I'm a 30 year-old woman muddling through the Los Angeles dating scene and yes - Believe all that you've heard about the screwed up men and women in La-La Land.

This blog is of my actual experiences that will either make you chuckle, laugh out loud or maybe say "aw.....".

If your dating hangovers seem worse than the next person's, read on, post a comment and enjoy!

Carmen

7 comments

  1. Nothing like a woman scorned.

    I could easily say what he did cheating was wrong and this woman’s actions were reckless, at a minimum BUT… You never know.

    I would have to imagine what my reaction would be if I was married and stumbled on some ish life that in my wife’s in box. Short of trying to break her neck…..

    I’d say what happened here was pretty mild.

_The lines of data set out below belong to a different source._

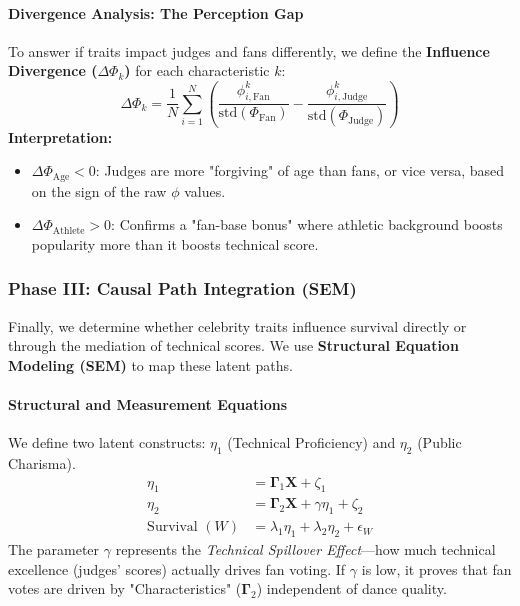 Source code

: \documentclass[12pt]{article}
\begin{document}
\paragraph{Divergence Analysis: The Perception Gap}
To answer if traits impact judges and fans differently, we define the \textbf{Influence Divergence ($\Delta \Phi_k$)} for each characteristic $k$:
\begin{equation}
    \Delta \Phi_k = \frac{1}{N} \sum_{i=1}^N \left( \frac{\phi_{i, \text{Fan}}^k}{\text{std}(\Phi_{\text{Fan}})} - \frac{\phi_{i, \text{Judge}}^k}{\text{std}(\Phi_{\text{Judge}})} \right)
\end{equation}
\textbf{Interpretation:}
\begin{itemize}
    \item $\Delta \Phi_{\text{Age}} < 0$: Judges are more "forgiving" of age than fans, or vice versa, based on the sign of the raw $\phi$ values.
    \item $\Delta \Phi_{\text{Athlete}} > 0$: Confirms a "fan-base bonus" where athletic background boosts popularity more than it boosts technical score.
\end{itemize}

\subsubsection{Phase III: Causal Path Integration (SEM)}

Finally, we determine whether celebrity traits influence survival directly or through the mediation of technical scores. We use \textbf{Structural Equation Modeling (SEM)} to map these latent paths.

\paragraph{Structural and Measurement Equations}
We define two latent constructs: $\eta_1$ (Technical Proficiency) and $\eta_2$ (Public Charisma).
\begin{align}
    \eta_1 &= \bm{\Gamma}_1 \mathbf{X} + \zeta_1 \\
    \eta_2 &= \bm{\Gamma}_2 \mathbf{X} + \gamma \eta_1 + \zeta_2 \\
    \text{Survival } (W) &= \lambda_1 \eta_1 + \lambda_2 \eta_2 + \epsilon_W
\end{align}
The parameter $\gamma$ represents the \textit{Technical Spillover Effect}—how much technical excellence (judges' scores) actually drives fan voting. If $\gamma$ is low, it proves that fan votes are driven by "Characteristics" ($\bm{\Gamma}_2$) independent of dance quality.
\end{document}
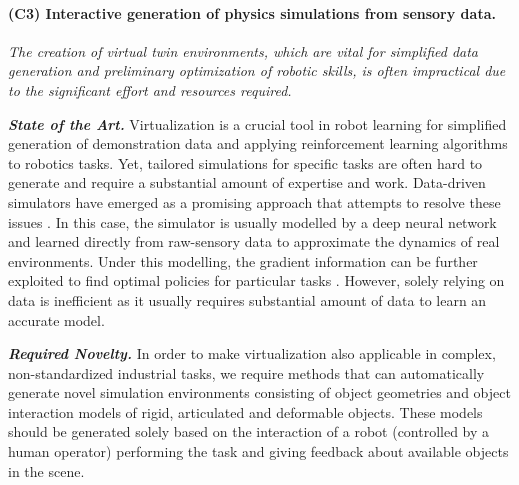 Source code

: \documentclass{erc-B2}
\begin{document}

\paragraph{(C3) Interactive generation of physics simulations from sensory data.} 
\textit{The creation of virtual twin environments, which are vital for simplified data generation and preliminary optimization of robotic skills, is often impractical due to the significant effort and resources required.}

\textit{\textbf{State of the Art.}}
Virtualization is a crucial tool in robot learning for simplified generation of demonstration data  \cite{jiang2023user, mandlekar2018roboturk} and applying reinforcement learning algorithms \cite{Das_Bechtle_Davchev_Jayaraman_Rai_Meier_2021} to robotics tasks. Yet, tailored simulations for specific tasks are often hard to generate and require a substantial amount of expertise and work. Data-driven simulators have emerged as a promising approach that attempts to resolve these issues \cite{pfaff2021learning, sundaresan2022diffcloud, kandukuri2022physical}. In this case, the simulator is usually modelled by a deep neural network and learned directly from raw-sensory data to approximate the dynamics of real environments. Under this modelling, the gradient information can be further exploited to find optimal policies for particular tasks \cite{Hu2020DiffTaichi:, xu2022accelerated}. However, solely relying on data is inefficient as it usually requires substantial amount of data to learn an accurate model.



\textit{\textbf{Required Novelty.}} In order to make virtualization also applicable in complex, non-standardized industrial tasks, we require methods that can automatically generate novel simulation environments consisting of object geometries and object interaction models of rigid, articulated and deformable objects. These models should be generated solely based on the interaction of a robot (controlled by a human operator) performing the task and giving feedback about available objects in the scene. 
\end{document}

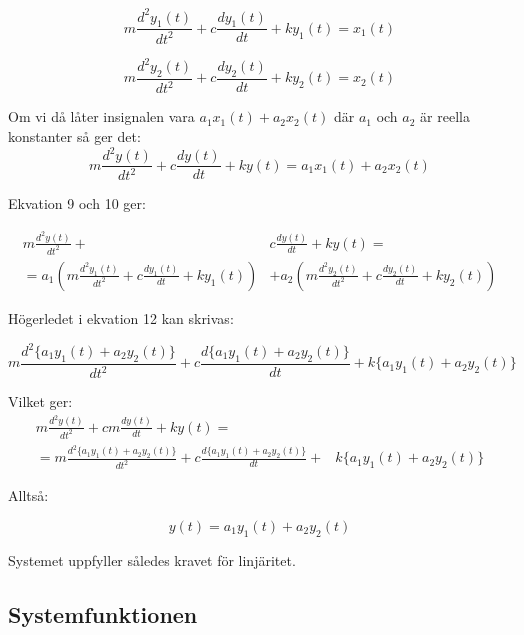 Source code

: \documentclass[10pt,a4paper]{article}
\begin{document}
\begin{equation}
m\frac{d^2y_1(t)}{dt^2} + c\frac{dy_1(t)}{dt} + ky_1(t) = x_1(t)
\end{equation}

\begin{equation}
m\frac{d^2y_2(t)}{dt^2} + c\frac{dy_2(t)}{dt} + ky_2(t) = x_2(t)
\end{equation}


Om vi då låter insignalen vara $a_1 x_1(t) + a_2 x_2(t)$ där $a_1$ och $a_2$ är reella konstanter så ger det:
\begin{equation}
m\frac{d^2y(t)}{dt^2} + c\frac{dy(t)}{dt} + ky(t) = a_1 x_1(t) + a_2 x_2(t)
\end{equation}

Ekvation 9 och 10 ger:

\begin{equation}
\begin{split}
m\frac{d^2y(t)}{dt^2} + & c\frac{dy(t)}{dt} + ky(t) = \\ = a_1(m\frac{d^2y_1(t)}{dt^2} + c\frac{dy_1(t)}{dt} +  ky_1(t)) & + a_2(m\frac{d^2y_2(t)}{dt^2} + c\frac{dy_2(t)}{dt} + ky_2(t))
\end{split}
\end{equation}

Högerledet i ekvation 12 kan skrivas:

\begin{equation}
m\frac{d^2\{a_1y_1(t) + a_2y_2(t)\}}{dt^2} + c\frac{d\{a_1y_1(t) + a_2y_2(t)\}}{dt} + k\{a_1y_1(t) + a_2y_2(t)\}
\end{equation}

Vilket ger:
\begin{equation}
\begin{split}
m\frac{d^2y(t)}{dt^2} +  cm\frac{dy(t)}{dt} + ky(t) = & \\ = m\frac{d^2\{a_1y_1(t) + a_2y_2(t)\}}{dt^2} + c\frac{d\{a_1y_1(t) + a_2y_2(t)\}}{dt} + & k\{a_1y_1(t) + a_2y_2(t)\}
\end{split}
\end{equation}

Alltså:

\begin{equation}
y(t) = a_1 y_1(t) + a_2 y_2(t)
\end{equation}

Systemet uppfyller således kravet för linjäritet.

\newpage



\subsection{Systemfunktionen}
\end{document}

    Nice one C, thanks for sharing. Oh yeah, I read about last night’s wonderland. Lucky man.

    1. Well Kendall… That’s my point, if you come across some really flagrant information the word “snap” easily comes to mind.

      I always say two things:

      First, don’t do it or even think about doing it.

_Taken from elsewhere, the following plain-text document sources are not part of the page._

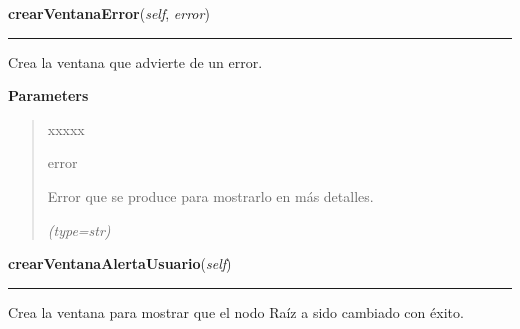     \vspace{0.5ex}

\hspace{.8\funcindent}\begin{boxedminipage}{\funcwidth}

    \raggedright \textbf{crearVentanaError}(\textit{self}, \textit{error})

    \vspace{-1.5ex}

    \rule{\textwidth}{0.5\fboxrule}
\setlength{\parskip}{2ex}
    Crea la ventana que advierte de un error.

\setlength{\parskip}{1ex}
      \textbf{Parameters}
      \vspace{-1ex}

      \begin{quote}
        \begin{Ventry}{xxxxx}

          \item[error]

          Error que se produce para mostrarlo en más detalles.

            {\it (type=str)}

        \end{Ventry}

      \end{quote}

    \end{boxedminipage}

    \label{creaVentanas:CreaVentanas:crearVentanaAlertaUsuario}

    \vspace{0.5ex}

\hspace{.8\funcindent}\begin{boxedminipage}{\funcwidth}

    \raggedright \textbf{crearVentanaAlertaUsuario}(\textit{self})

    \vspace{-1.5ex}

    \rule{\textwidth}{0.5\fboxrule}
\setlength{\parskip}{2ex}
    Crea la ventana para mostrar que el nodo Raíz a sido cambiado con 
    éxito.

\setlength{\parskip}{1ex}
    \end{boxedminipage}

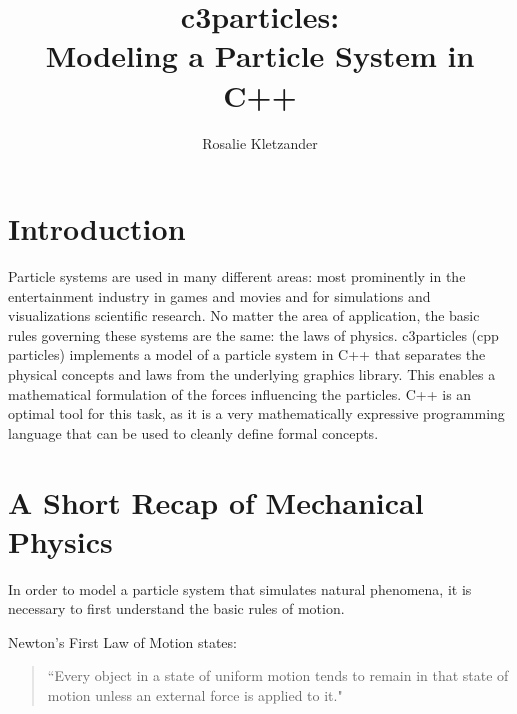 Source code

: \documentclass[runningheads,a4paper]{llncs}
\begin{document}
\mainmatter  %

\title{c3particles: \\ Modeling a Particle System in C++}


%
\author{Rosalie Kletzander}
%


\maketitle


\section{Introduction}
Particle systems are used in many different areas: most prominently in the entertainment industry in games and movies and for simulations and visualizations scientific research. No matter the area of application, the basic rules governing these systems are the same: the laws of physics. c3particles (cpp particles) implements a model of a particle system in C++ that separates the physical concepts and laws from the underlying graphics library. This enables a mathematical formulation of the forces influencing the particles. C++ is an optimal tool for this task, as it is a very mathematically expressive programming language that can be used to cleanly define formal concepts.


\section{A Short Recap of Mechanical Physics}

In order to model a particle system that simulates natural phenomena, it is necessary to first understand the basic rules of motion.

Newton's First Law of Motion states:
\begin{quotation}
``Every object in a state of uniform motion tends to remain in that state of motion unless an external force is applied to it." \cite{Newton}
\end{quotation}
\end{document}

      Second, if you are going to do it (cheat), don’t be so damn sloppy about it!

  2. Carmen you’re right, someone else is probably making a date using Facebook as you wrote this and will likely get caught eventually. What’s funny is even after everything the wife did when she found out (throwing out clothes, telling family members and even the pastor), she’s probably chilling in bed with him right now.

    As for Facebook or anything else on the internet making it easier to cheat – most definitely. Doing things online don’t seem to be as bad as initiating things in person. Many of my friends who have stepped out of their relationships always say it “just happened” when they took being friends to innocent flirting to meet ups and may not have done it if they met someone online or talked to friends more online.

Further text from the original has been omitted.